Despite that, SACE issued credit guarantees worth 950 million euros.

SACE did not respond to a request for comment by Gas Outlook.

The news raises concerns over the role of export credit agencies in the funding of fossil fuel projects.

This could include SACE’s funding of Eni’s Coral North FLNG also located in Cabo Delgado, Mozambique, Ogno said.

On a wider level “export credit agencies (…) have always had a ‘gatekeeper’ role” for large corporations interests, including fossil fuel ones.”

In recent years there has been a global trend of decreasing financing of fossil fuel projects “but not as marked as climate science would require, leaving aside the social impact on populations of these projects,” he noted.
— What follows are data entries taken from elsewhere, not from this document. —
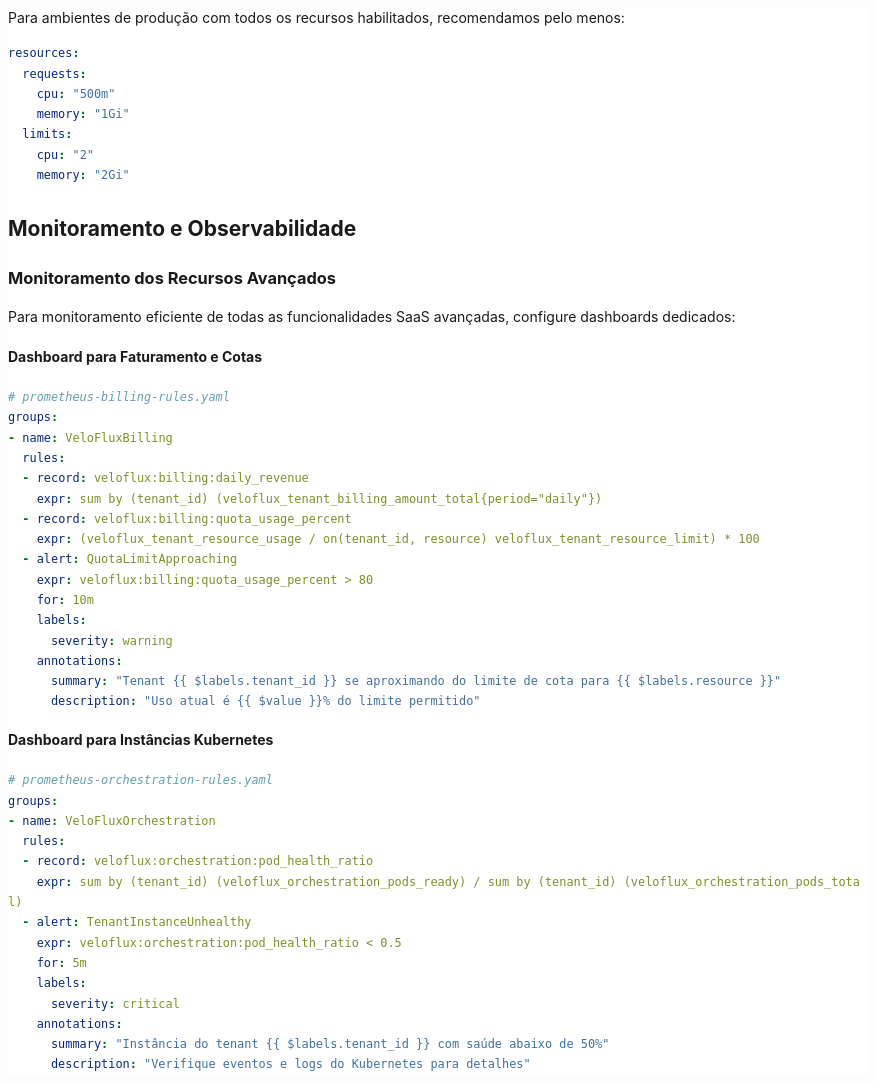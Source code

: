 Para ambientes de produção com todos os recursos habilitados, recomendamos pelo menos:

```yaml
resources:
  requests:
    cpu: "500m"
    memory: "1Gi"
  limits:
    cpu: "2"
    memory: "2Gi"
```

## Monitoramento e Observabilidade

### Monitoramento dos Recursos Avançados

Para monitoramento eficiente de todas as funcionalidades SaaS avançadas, configure dashboards dedicados:

#### Dashboard para Faturamento e Cotas

```yaml
# prometheus-billing-rules.yaml
groups:
- name: VeloFluxBilling
  rules:
  - record: veloflux:billing:daily_revenue
    expr: sum by (tenant_id) (veloflux_tenant_billing_amount_total{period="daily"})
  - record: veloflux:billing:quota_usage_percent
    expr: (veloflux_tenant_resource_usage / on(tenant_id, resource) veloflux_tenant_resource_limit) * 100
  - alert: QuotaLimitApproaching
    expr: veloflux:billing:quota_usage_percent > 80
    for: 10m
    labels:
      severity: warning
    annotations:
      summary: "Tenant {{ $labels.tenant_id }} se aproximando do limite de cota para {{ $labels.resource }}"
      description: "Uso atual é {{ $value }}% do limite permitido"
```

#### Dashboard para Instâncias Kubernetes

```yaml
# prometheus-orchestration-rules.yaml
groups:
- name: VeloFluxOrchestration
  rules:
  - record: veloflux:orchestration:pod_health_ratio
    expr: sum by (tenant_id) (veloflux_orchestration_pods_ready) / sum by (tenant_id) (veloflux_orchestration_pods_total)
  - alert: TenantInstanceUnhealthy
    expr: veloflux:orchestration:pod_health_ratio < 0.5
    for: 5m
    labels:
      severity: critical
    annotations:
      summary: "Instância do tenant {{ $labels.tenant_id }} com saúde abaixo de 50%"
      description: "Verifique eventos e logs do Kubernetes para detalhes"
```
“Energy and climate policies of many ECAs” and particularly “SCE are still very weak and contain loopholes that allow the financing of fossil fuel industry.”

One example of that is the financing of an oil and gas project in Bahrain by U.S. EXIM for $500 million and of the Sakarya Phase 2 gas field development project in Turkey by SACE in December 2024, he said.

Nonetheless, “despite the Trump Administration, the trend lines show export credit agencies continue to move away from fossil fuels,” McGibbon said.

“Last week we released new research updating on progress with implementing the Clean Energy Transition Partnership (CETP) initiative, which has 40 signatories, all pledging to end international public finance for fossil fuels.”

“We demonstrate that most of the high-income signatories, which includes the UK, Canada and many EU countries are adhering to the agreement, new signatories Norway and Australia have just fulfilled their promise to end their fossil fuel finance, and other signatories such as Spain continue to improve their policies. In addition, amongst the signatory group, international public finance for fossil fuels has dropped by two-thirds (a decrease of USD 10-15 billion) since the agreement came into force.

“The CETP initiative has been successful in bringing down fossil fuel finance, and it will make even more progress, with or without the Trump administration,” he added.